Dataset entries
--- START ---

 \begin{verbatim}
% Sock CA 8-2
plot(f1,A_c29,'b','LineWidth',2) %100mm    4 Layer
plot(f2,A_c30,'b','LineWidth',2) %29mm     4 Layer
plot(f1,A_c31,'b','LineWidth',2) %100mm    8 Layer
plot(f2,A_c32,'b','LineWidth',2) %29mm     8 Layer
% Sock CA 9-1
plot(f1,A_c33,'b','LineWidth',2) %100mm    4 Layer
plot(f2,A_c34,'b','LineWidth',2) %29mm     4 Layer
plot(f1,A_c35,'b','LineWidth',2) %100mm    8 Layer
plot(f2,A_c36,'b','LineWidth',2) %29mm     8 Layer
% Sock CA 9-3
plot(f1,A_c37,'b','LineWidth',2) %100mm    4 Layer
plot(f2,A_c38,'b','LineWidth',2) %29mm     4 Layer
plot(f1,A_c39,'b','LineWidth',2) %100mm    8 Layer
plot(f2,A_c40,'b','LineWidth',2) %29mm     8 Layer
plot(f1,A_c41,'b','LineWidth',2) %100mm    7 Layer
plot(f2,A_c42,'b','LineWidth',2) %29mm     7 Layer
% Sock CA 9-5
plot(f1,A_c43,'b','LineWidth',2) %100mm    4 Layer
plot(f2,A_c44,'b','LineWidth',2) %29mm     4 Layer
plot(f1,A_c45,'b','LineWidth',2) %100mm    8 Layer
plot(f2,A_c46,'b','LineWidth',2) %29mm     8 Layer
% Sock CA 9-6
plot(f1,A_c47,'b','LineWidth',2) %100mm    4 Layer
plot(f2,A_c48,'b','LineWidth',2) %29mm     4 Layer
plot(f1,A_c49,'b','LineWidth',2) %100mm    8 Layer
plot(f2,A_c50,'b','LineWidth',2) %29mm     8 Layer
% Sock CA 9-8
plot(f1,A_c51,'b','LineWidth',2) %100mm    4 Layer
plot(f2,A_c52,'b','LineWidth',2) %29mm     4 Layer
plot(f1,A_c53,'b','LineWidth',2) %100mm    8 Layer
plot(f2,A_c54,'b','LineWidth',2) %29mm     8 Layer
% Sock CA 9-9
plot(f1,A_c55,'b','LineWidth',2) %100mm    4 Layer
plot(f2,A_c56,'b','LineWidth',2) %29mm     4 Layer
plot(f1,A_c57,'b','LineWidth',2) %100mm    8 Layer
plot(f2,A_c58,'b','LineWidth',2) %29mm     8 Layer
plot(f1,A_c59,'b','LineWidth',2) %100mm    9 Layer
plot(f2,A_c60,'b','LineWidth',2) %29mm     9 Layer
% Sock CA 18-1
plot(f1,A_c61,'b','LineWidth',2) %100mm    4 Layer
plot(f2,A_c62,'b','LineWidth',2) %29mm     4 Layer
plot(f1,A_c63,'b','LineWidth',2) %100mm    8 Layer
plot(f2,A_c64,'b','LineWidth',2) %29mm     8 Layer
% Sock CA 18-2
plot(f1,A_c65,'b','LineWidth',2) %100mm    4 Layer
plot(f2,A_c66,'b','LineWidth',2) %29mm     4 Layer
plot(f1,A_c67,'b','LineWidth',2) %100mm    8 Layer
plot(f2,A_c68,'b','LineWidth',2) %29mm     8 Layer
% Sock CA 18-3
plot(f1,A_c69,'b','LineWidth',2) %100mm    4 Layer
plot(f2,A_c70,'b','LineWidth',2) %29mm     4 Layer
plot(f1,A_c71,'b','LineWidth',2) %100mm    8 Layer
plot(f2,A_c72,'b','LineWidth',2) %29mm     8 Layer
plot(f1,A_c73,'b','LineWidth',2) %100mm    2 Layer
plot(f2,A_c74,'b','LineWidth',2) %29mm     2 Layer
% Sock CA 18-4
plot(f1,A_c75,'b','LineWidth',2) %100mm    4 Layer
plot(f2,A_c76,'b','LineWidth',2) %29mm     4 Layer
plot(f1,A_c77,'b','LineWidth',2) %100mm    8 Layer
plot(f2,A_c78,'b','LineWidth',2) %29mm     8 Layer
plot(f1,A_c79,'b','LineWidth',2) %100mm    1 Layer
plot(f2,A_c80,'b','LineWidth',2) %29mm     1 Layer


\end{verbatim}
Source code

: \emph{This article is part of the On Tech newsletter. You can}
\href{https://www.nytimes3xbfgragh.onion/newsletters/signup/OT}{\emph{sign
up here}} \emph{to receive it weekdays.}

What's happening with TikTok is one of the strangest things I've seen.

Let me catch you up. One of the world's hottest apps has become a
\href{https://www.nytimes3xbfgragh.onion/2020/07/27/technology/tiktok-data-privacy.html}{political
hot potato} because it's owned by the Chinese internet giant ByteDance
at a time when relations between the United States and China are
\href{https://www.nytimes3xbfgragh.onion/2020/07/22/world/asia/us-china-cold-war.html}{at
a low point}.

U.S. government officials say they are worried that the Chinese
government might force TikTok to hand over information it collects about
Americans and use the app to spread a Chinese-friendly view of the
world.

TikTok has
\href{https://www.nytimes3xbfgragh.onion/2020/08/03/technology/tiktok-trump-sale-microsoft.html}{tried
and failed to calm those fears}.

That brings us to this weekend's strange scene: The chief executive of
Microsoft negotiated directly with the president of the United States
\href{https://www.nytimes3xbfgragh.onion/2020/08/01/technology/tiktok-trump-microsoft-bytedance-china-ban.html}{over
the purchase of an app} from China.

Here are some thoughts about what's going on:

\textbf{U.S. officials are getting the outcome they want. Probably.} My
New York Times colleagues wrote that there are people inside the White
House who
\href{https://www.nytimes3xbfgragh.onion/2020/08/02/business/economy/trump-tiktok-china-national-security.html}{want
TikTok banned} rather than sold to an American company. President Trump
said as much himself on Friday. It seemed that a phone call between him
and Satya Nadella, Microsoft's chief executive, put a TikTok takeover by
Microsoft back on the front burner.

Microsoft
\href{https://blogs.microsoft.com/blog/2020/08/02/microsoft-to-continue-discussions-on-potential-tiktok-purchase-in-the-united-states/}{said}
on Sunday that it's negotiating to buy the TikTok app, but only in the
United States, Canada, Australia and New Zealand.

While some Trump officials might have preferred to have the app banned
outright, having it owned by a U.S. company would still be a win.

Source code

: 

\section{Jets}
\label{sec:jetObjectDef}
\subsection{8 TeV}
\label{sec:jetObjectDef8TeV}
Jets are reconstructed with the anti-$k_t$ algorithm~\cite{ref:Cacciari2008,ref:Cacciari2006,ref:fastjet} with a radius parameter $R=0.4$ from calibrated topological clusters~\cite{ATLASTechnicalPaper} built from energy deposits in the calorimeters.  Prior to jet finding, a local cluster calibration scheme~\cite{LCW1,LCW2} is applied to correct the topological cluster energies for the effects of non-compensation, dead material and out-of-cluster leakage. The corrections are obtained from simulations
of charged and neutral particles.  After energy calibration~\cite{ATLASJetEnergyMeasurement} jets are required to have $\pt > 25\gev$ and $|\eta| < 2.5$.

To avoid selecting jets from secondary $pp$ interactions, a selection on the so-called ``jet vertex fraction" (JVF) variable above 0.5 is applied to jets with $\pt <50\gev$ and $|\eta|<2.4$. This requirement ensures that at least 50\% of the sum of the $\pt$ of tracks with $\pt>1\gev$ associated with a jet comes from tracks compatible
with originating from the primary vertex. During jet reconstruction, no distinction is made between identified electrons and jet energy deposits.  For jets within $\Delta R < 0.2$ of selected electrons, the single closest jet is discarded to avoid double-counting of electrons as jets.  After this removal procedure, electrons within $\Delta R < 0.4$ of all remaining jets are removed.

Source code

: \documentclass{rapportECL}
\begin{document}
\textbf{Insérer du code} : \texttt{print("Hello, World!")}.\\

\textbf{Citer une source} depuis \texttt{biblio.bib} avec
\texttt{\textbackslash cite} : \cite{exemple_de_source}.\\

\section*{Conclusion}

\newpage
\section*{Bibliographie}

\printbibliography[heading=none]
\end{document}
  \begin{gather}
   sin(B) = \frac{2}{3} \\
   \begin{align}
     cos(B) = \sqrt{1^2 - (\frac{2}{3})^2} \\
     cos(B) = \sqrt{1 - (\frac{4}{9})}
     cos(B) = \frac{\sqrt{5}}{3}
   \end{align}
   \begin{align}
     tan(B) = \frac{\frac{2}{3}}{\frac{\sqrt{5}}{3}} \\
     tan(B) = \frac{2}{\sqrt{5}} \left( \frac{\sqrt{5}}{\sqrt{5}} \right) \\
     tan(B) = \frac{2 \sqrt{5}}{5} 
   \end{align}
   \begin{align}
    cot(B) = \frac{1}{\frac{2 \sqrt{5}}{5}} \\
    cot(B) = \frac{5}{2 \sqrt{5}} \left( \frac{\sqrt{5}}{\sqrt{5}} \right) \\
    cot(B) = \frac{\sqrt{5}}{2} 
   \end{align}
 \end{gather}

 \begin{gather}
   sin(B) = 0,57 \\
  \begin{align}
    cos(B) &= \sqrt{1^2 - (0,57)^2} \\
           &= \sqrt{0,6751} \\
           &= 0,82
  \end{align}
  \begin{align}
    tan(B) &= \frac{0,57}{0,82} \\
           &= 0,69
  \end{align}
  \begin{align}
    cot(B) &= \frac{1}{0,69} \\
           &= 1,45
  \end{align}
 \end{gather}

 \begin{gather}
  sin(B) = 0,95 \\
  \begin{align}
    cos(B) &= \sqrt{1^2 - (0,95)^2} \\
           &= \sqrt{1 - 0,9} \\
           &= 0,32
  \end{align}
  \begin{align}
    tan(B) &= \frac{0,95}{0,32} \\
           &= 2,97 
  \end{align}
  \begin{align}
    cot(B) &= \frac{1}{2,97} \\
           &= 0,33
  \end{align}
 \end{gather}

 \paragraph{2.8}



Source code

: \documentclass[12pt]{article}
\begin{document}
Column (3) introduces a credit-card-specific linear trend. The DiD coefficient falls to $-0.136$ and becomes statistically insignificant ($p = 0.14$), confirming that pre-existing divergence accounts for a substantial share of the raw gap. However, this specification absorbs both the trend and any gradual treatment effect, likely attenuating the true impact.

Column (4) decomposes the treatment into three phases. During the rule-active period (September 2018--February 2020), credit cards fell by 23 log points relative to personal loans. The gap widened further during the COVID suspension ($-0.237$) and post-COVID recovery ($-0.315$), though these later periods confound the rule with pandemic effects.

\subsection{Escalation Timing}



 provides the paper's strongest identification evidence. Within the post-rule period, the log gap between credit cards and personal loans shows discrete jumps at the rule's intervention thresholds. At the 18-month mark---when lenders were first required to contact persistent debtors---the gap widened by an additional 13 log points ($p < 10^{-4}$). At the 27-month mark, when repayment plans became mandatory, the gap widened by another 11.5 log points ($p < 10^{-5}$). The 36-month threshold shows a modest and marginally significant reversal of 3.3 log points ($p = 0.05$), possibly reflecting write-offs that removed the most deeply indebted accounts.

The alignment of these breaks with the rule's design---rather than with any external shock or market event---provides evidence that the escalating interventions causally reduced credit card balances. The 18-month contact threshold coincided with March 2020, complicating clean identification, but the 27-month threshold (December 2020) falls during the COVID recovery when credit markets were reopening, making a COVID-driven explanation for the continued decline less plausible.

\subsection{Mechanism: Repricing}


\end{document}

--- END ---

Check each line of the entries above for the string "were", and return those that contain it.

 provides the paper's strongest identification evidence. Within the post-rule period, the log gap between credit cards and personal loans shows discrete jumps at the rule's intervention thresholds. At the 18-month mark---when lenders were first required to contact persistent debtors---the gap widened by an additional 13 log points ($p < 10^{-4}$). At the 27-month mark, when repayment plans became mandatory, the gap widened by another 11.5 log points ($p < 10^{-5}$). The 36-month threshold shows a modest and marginally significant reversal of 3.3 log points ($p = 0.05$), possibly reflecting write-offs that removed the most deeply indebted accounts.
The alignment of these breaks with the rule's design---rather than with any external shock or market event---provides evidence that the escalating interventions causally reduced credit card balances. The 18-month contact threshold coincided with March 2020, complicating clean identification, but the 27-month threshold (December 2020) falls during the COVID recovery when credit markets were reopening, making a COVID-driven explanation for the continued decline less plausible.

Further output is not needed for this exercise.